══ DATA SUPPLIED ══
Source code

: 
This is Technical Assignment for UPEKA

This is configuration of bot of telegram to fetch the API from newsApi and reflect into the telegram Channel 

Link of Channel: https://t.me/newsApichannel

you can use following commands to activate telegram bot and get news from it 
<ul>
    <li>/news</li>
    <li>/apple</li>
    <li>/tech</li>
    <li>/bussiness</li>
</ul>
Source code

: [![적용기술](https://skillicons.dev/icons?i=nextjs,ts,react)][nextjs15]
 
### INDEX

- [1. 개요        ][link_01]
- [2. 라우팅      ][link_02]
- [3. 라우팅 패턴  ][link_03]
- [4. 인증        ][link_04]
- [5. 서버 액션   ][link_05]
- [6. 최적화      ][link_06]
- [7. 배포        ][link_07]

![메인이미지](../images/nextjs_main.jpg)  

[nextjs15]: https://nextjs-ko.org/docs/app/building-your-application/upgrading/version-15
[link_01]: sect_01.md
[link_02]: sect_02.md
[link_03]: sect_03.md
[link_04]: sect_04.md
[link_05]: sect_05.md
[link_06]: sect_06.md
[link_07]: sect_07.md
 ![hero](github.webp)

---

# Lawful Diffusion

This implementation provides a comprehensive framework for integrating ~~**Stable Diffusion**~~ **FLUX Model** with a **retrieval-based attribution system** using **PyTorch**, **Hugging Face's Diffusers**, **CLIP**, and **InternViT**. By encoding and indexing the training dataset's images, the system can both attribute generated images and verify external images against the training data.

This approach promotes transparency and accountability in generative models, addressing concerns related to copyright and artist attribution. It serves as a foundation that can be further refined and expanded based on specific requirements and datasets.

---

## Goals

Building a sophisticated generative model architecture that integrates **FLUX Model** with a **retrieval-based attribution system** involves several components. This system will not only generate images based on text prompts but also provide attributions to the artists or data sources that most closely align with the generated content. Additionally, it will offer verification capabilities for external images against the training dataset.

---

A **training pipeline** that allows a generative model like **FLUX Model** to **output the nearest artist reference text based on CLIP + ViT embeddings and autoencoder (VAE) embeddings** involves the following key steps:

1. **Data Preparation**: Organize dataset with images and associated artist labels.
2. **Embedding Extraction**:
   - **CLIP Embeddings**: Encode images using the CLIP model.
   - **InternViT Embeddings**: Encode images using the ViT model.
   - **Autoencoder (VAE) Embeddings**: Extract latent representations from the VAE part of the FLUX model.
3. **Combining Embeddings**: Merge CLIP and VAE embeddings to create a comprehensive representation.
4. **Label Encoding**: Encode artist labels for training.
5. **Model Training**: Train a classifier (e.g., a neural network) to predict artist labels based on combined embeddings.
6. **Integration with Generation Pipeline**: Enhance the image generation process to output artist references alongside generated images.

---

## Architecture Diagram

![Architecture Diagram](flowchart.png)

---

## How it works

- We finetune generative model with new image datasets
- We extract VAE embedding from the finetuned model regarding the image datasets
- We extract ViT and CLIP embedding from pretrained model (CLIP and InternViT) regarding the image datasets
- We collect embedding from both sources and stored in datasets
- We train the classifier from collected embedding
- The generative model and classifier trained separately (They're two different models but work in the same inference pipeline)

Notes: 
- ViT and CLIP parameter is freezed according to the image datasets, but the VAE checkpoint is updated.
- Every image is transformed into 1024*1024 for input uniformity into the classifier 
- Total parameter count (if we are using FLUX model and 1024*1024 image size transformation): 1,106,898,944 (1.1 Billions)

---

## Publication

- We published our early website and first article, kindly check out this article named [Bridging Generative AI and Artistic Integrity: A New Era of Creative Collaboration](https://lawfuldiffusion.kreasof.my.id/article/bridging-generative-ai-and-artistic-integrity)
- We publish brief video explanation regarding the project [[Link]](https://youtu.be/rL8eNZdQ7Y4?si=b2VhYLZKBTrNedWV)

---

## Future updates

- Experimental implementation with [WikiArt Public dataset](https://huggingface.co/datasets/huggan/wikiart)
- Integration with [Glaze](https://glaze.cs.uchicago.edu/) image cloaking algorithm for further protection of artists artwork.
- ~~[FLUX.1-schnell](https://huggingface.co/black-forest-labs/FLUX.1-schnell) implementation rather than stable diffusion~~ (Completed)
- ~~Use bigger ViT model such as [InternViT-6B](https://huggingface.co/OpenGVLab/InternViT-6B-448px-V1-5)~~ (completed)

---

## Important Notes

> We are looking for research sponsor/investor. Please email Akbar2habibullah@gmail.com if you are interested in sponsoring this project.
═══
YOUR TASK: Filter the entries and keep only the lines holding "project".

RESULT OF THE EXERCISE:
- We publish brief video explanation regarding the project [[Link]](https://youtu.be/rL8eNZdQ7Y4?si=b2VhYLZKBTrNedWV)
> We are looking for research sponsor/investor. Please email Akbar2habibullah@gmail.com if you are interested in sponsoring this project.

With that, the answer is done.